2014 Indian Bengali biopic film

Apur Panchali is a 2013 Bengali film directed by Kaushik Ganguly and produced by Shree Venkatesh Films. It is based on the life of Subir Banerjee, the actor who played Apu in Pather Panchali (1955), the first film of Satyajit Ray's Apu trilogy. Director Kaushik Ganguly won the award of best director for Apur Panchali in the 44th International Film Festival of India (IFFI) in November 2013. The director mentioned in an interview that he found similarities between certain parts of the life of Subir Banerjee and the iconic character Apu. The film uses several minutes of footage from Pather Panchali in its narrative.

==Plot==
The film follows the journey of Subir Banerjee, the child actor who portrayed "Apu" of Satyajit Ray's masterpiece Pather Panchali. The events take place in two time periods. Present-day action is shot in color, whereas past events are in black and white. Parallels are drawn between Subir's life and the Apu trilogy throughout the film.

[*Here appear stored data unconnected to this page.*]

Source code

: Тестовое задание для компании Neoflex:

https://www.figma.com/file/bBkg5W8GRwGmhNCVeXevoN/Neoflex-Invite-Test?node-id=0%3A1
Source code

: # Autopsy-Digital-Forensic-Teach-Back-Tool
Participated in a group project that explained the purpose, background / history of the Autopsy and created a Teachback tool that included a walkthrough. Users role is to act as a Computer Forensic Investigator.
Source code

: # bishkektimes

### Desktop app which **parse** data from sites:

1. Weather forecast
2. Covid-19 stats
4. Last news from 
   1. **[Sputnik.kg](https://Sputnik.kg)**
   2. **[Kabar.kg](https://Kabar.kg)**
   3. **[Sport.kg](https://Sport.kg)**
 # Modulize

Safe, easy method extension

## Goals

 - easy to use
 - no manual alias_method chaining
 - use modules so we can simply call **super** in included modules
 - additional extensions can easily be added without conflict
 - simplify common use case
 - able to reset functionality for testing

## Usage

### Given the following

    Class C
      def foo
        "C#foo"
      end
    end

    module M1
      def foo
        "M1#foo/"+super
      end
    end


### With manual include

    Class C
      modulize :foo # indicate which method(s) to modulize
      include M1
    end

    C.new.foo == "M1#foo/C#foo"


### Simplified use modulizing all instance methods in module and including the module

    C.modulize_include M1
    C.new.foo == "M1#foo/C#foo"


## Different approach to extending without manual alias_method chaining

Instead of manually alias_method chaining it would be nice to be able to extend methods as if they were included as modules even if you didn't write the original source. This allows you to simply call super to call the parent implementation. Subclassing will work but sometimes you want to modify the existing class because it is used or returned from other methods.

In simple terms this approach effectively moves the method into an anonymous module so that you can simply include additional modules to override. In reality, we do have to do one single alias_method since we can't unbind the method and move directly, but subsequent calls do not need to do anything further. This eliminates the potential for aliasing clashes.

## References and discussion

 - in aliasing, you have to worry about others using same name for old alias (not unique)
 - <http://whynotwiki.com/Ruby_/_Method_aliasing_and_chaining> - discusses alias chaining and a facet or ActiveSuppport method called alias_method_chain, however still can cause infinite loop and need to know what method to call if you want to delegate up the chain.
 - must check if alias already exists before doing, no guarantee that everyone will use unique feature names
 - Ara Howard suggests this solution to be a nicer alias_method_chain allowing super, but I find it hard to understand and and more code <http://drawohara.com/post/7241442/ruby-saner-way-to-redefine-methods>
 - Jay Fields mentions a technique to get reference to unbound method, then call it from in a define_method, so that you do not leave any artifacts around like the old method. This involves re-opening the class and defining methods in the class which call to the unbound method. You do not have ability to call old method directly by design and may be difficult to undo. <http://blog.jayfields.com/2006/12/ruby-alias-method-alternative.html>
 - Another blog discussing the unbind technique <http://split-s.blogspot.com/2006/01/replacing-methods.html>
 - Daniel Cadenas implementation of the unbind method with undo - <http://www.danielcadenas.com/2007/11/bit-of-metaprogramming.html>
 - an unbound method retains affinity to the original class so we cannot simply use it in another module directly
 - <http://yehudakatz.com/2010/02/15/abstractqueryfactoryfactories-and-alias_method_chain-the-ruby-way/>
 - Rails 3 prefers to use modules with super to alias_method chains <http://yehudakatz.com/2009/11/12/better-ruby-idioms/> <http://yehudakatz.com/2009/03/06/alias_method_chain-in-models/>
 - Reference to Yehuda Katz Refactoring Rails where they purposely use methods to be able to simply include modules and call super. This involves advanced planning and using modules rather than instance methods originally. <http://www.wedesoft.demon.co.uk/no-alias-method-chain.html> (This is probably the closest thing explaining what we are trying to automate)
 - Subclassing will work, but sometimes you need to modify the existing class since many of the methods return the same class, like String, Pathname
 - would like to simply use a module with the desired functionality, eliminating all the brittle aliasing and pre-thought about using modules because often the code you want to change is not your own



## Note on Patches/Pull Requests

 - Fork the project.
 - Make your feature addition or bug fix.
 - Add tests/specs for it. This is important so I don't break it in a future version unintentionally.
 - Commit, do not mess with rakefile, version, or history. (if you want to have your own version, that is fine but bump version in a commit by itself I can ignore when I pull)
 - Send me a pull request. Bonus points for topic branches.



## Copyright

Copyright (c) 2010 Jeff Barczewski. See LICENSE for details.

The film opens with film school student Arka coming to deliver a letter—an invitation to attend a prestigious award ceremony in Germany—to the older Subir Banerjee. Now retired, lost-in-the-crowd Subir initially doesn't want to receive the letter, but eventually agrees after Arka convinces him. Subir recounts his days working on Pather Panchali to Arka. They visit an old tumbledown house where the film was shot. Arka collects a brick from the house as a souvenir. Later, as they prepare for their journey to Germany, Subir narrates his life story to Arka.

After Subir's brother went away to work in Dhanbad, Subir, now in his 20s, had to give up his football career to take care of his ill father and help his mother in her household chores. On the advice of his friend, Subir married Ashima, the daughter of a wealthy villager in Burdwan, after his father died. Two years into their marriage, Ashima became pregnant.

In the present, Subir and Arka open up to each other. Arka talks about his late father, whom he deeply admired. Subir reveals that due to jaundice, Ashima gave premature birth and the baby died soon after. Ashima went into depression and died too. Subir became heart-broken and isolated himself.

As Arka and Subir board the plane to Germany, Arka thanks Subir, for this is his first business-class trip; to which Subir replies, that he ought to thank "Apu", as it is his first time on a plane.

Subir, on request of his mother, comes to return all of Ashima's belonging to her native house. Her grandmother asks him to bathe in the local pond and stay for lunch. Subir goes to the pond and as he prepares to bathe, a young boy asks him if his name is Apu, to which Subir weepingly nods (which actually means that the young boy is none other than Arka!)

As the credits roll, Subir Banerjee is shown being congratulated at the Internationaler Preis für Film- und Medienmusik, Germany.

==Cast==
- Parambrata Chatterjee as young Subir Banerjee
- Ardhendu Banerjee as old Subir Banerjee
- Parno Mittra as Ashima
- Gaurav Chakrabarty as Arko
- Ritwick Chakraborty as Moloy
- Koushik Ganguly as Subir's office colleague
- Sova Sen as Ashima's grandmother

==Soundtrack==
The Music and Background Score of the film is composed by music composer Indradeep Dasgupta. The background score of the film has been appreciated widely.
On 4 April 2014 - a song from the soundtrack titled Apur Paayer Chhaap sung by Arijit Singh was released.

Track listing
| No. | Title | Singer | Length |
|---|---|---|---|
| 1. | "Apur Paayer Chhaap" | Arijit Singh | 3:46 |
| 2. | "Apur Paayer Chhaap (Unplugged)" | Arijit Singh | 3:22 |

==Release==
The film was screened at the 44th International Film Festival of India (IFFI) in November 2013 and was received warmly. Kaushik Ganguly received the Best Director Award for the film there.

The film was released on 25 April 2014, and gained wide critical acclaim.